Una storia di famiglia e di amicizia, attraverso gli anni '70 e '80, che inizia a Cleveland e si conclude a New York. Tratto dal romanzo omonimo del Premio Pulitzer Michael Cunningham.

Storie di amicizia

Ricordando Il grande freddo, American Graffiti, lo stesso Forrest Gump, Una casa alla fine del mondo è uno di quei film che si appoggiano alla nostra memoria, ci riportano in tempi e periodi in cui la musica è una colonna sonora (e che colonna sonora!) che scandisce ogni minuto, ogni secondo dei giorni che trascorrono.

Nella periferia di Cleveland nel 1967 Bobby è un ragazzino che vive l'atmosfera degli anni'60 sotto la guida del fratello più grande che lo introduce alle droghe e ai messaggi "peace and love". L'improvvisa e tragica morte del suo punto di riferimento (la sequenza della morte del fratello è realmente impressionante), priva Bobby di una famiglia sostituita dall'amicizia con Jonathan, suo coetaneo, e da sua madre, entrambi affascinati dal suo modo di essere e dalla sua libertà nel vivere. Il tempo passa, e negli anni '80, Bobby conosce Clare, curiosa ragazza che condivide un appartamento con Jonathan. Fra i due nascerà una relazione che cambierà per sempre il destino dei tre amici.

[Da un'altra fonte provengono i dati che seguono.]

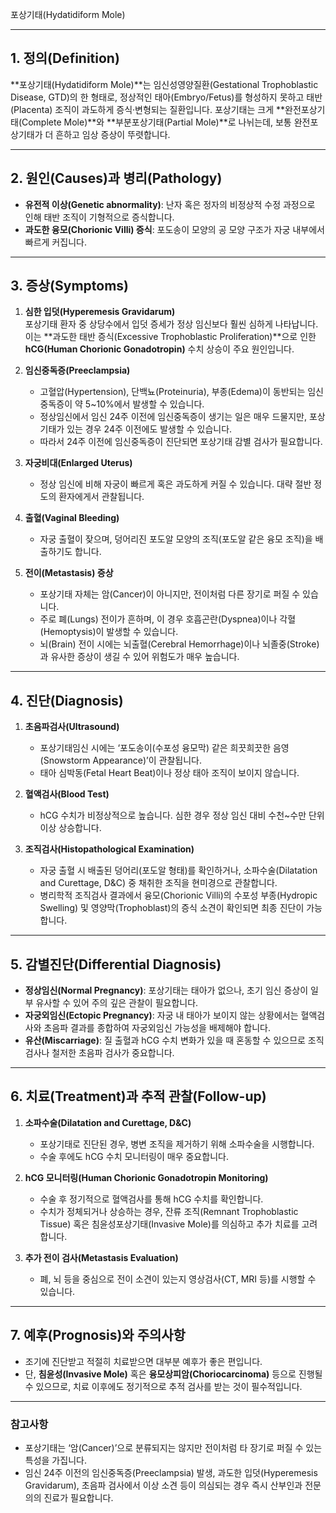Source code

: 포상기태(Hydatidiform Mole)

---

## 1. 정의(Definition)

**포상기태(Hydatidiform Mole)**는 임신성영양질환(Gestational Trophoblastic Disease, GTD)의 한 형태로, 정상적인 태아(Embryo/Fetus)를 형성하지 못하고 태반(Placenta) 조직이 과도하게 증식·변형되는 질환입니다. 포상기태는 크게 **완전포상기태(Complete Mole)**와 **부분포상기태(Partial Mole)**로 나뉘는데, 보통 완전포상기태가 더 흔하고 임상 증상이 뚜렷합니다.

---

## 2. 원인(Causes)과 병리(Pathology)

- **유전적 이상(Genetic abnormality)**: 난자 혹은 정자의 비정상적 수정 과정으로 인해 태반 조직이 기형적으로 증식합니다.
- **과도한 융모(Chorionic Villi) 증식**: 포도송이 모양의 공 모양 구조가 자궁 내부에서 빠르게 커집니다.

---

## 3. 증상(Symptoms)

1. **심한 입덧(Hyperemesis Gravidarum)**  
    포상기태 환자 중 상당수에서 입덧 증세가 정상 임신보다 훨씬 심하게 나타납니다. 이는 **과도한 태반 증식(Excessive Trophoblastic Proliferation)**으로 인한 **hCG(Human Chorionic Gonadotropin)** 수치 상승이 주요 원인입니다.
    
2. **임신중독증(Preeclampsia)**
    
    - 고혈압(Hypertension), 단백뇨(Proteinuria), 부종(Edema)이 동반되는 임신중독증이 약 5~10%에서 발생할 수 있습니다.
    - 정상임신에서 임신 24주 이전에 임신중독증이 생기는 일은 매우 드물지만, 포상기태가 있는 경우 24주 이전에도 발생할 수 있습니다.
    - 따라서 24주 이전에 임신중독증이 진단되면 포상기태 감별 검사가 필요합니다.
3. **자궁비대(Enlarged Uterus)**
    
    - 정상 임신에 비해 자궁이 빠르게 혹은 과도하게 커질 수 있습니다. 대략 절반 정도의 환자에게서 관찰됩니다.
4. **출혈(Vaginal Bleeding)**
    
    - 자궁 출혈이 잦으며, 덩어리진 포도알 모양의 조직(포도알 같은 융모 조직)을 배출하기도 합니다.
5. **전이(Metastasis) 증상**
    
    - 포상기태 자체는 암(Cancer)이 아니지만, 전이처럼 다른 장기로 퍼질 수 있습니다.
    - 주로 폐(Lungs) 전이가 흔하며, 이 경우 호흡곤란(Dyspnea)이나 각혈(Hemoptysis)이 발생할 수 있습니다.
    - 뇌(Brain) 전이 시에는 뇌출혈(Cerebral Hemorrhage)이나 뇌졸중(Stroke)과 유사한 증상이 생길 수 있어 위험도가 매우 높습니다.

---

## 4. 진단(Diagnosis)

1. **초음파검사(Ultrasound)**
    
    - 포상기태임신 시에는 ‘포도송이(수포성 융모막) 같은 희끗희끗한 음영(Snowstorm Appearance)’이 관찰됩니다.
    - 태아 심박동(Fetal Heart Beat)이나 정상 태아 조직이 보이지 않습니다.
2. **혈액검사(Blood Test)**
    
    - hCG 수치가 비정상적으로 높습니다. 심한 경우 정상 임신 대비 수천~수만 단위 이상 상승합니다.
3. **조직검사(Histopathological Examination)**
    
    - 자궁 출혈 시 배출된 덩어리(포도알 형태)를 확인하거나, 소파수술(Dilatation and Curettage, D&C) 중 채취한 조직을 현미경으로 관찰합니다.
    - 병리학적 조직검사 결과에서 융모(Chorionic Villi)의 수포성 부종(Hydropic Swelling) 및 영양막(Trophoblast)의 증식 소견이 확인되면 최종 진단이 가능합니다.

---

## 5. 감별진단(Differential Diagnosis)

- **정상임신(Normal Pregnancy)**: 포상기태는 태아가 없으나, 초기 임신 증상이 일부 유사할 수 있어 주의 깊은 관찰이 필요합니다.
- **자궁외임신(Ectopic Pregnancy)**: 자궁 내 태아가 보이지 않는 상황에서는 혈액검사와 초음파 결과를 종합하여 자궁외임신 가능성을 배제해야 합니다.
- **유산(Miscarriage)**: 질 출혈과 hCG 수치 변화가 있을 때 혼동할 수 있으므로 조직검사나 철저한 초음파 검사가 중요합니다.

---

## 6. 치료(Treatment)과 추적 관찰(Follow-up)

1. **소파수술(Dilatation and Curettage, D&C)**
    
    - 포상기태로 진단된 경우, 병변 조직을 제거하기 위해 소파수술을 시행합니다.
    - 수술 후에도 hCG 수치 모니터링이 매우 중요합니다.
2. **hCG 모니터링(Human Chorionic Gonadotropin Monitoring)**
    
    - 수술 후 정기적으로 혈액검사를 통해 hCG 수치를 확인합니다.
    - 수치가 정체되거나 상승하는 경우, 잔류 조직(Remnant Trophoblastic Tissue) 혹은 침윤성포상기태(Invasive Mole)를 의심하고 추가 치료를 고려합니다.
3. **추가 전이 검사(Metastasis Evaluation)**
    
    - 폐, 뇌 등을 중심으로 전이 소견이 있는지 영상검사(CT, MRI 등)를 시행할 수 있습니다.

---

## 7. 예후(Prognosis)와 주의사항

- 조기에 진단받고 적절히 치료받으면 대부분 예후가 좋은 편입니다.
- 단, **침윤성(Invasive Mole)** 혹은 **융모상피암(Choriocarcinoma)** 등으로 진행될 수 있으므로, 치료 이후에도 정기적으로 추적 검사를 받는 것이 필수적입니다.

---

### 참고사항

- 포상기태는 ‘암(Cancer)’으로 분류되지는 않지만 전이처럼 타 장기로 퍼질 수 있는 특성을 가집니다.
- 임신 24주 이전의 임신중독증(Preeclampsia) 발생, 과도한 입덧(Hyperemesis Gravidarum), 초음파 검사에서 이상 소견 등이 의심되는 경우 즉시 산부인과 전문의의 진료가 필요합니다.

Tratto dall'omonimo romanzo di Michael Cunningham (premio Pulitzer per The Hours) che ha anche scritto la sceneggiatura, il film di Michael Mayer affronta i temi della famiglia, dell'amicizia, dell'amore e dell'omosessualità in periodi di grandi rivoluzioni (Il flower power e Woodstock) e di cambiamenti (i tempi dell'Aids e di Reagan) per la società statunitense.
Il taglio dato da Mayer non è particolarmente originale, soprattutto per il desiderio di ricercare uno stile di regia eighties volto a ricreare un'atmosfera molto diversa da quella di oggi. Gli interpreti al contrario, in particolar modo Dallas Roberts, riescono a creare una forte sintonia fra loro, dando alle relazioni una chimica che si fonde con la musica, co-protagonista per importanza ed emozionalità.

Una casa alla fine del mondo è intenso, piacevole da vedere, criticabile in alcuni dettagli, apprezzabile per il tentativo di fotografare una società "figlia dei fiori". Certamente non un film perfetto e indimenticabile, ma l'ora e mezza della sua durata scorre fra sorrisi e lacrime come le note di Because the Night cantata da Patti Smith.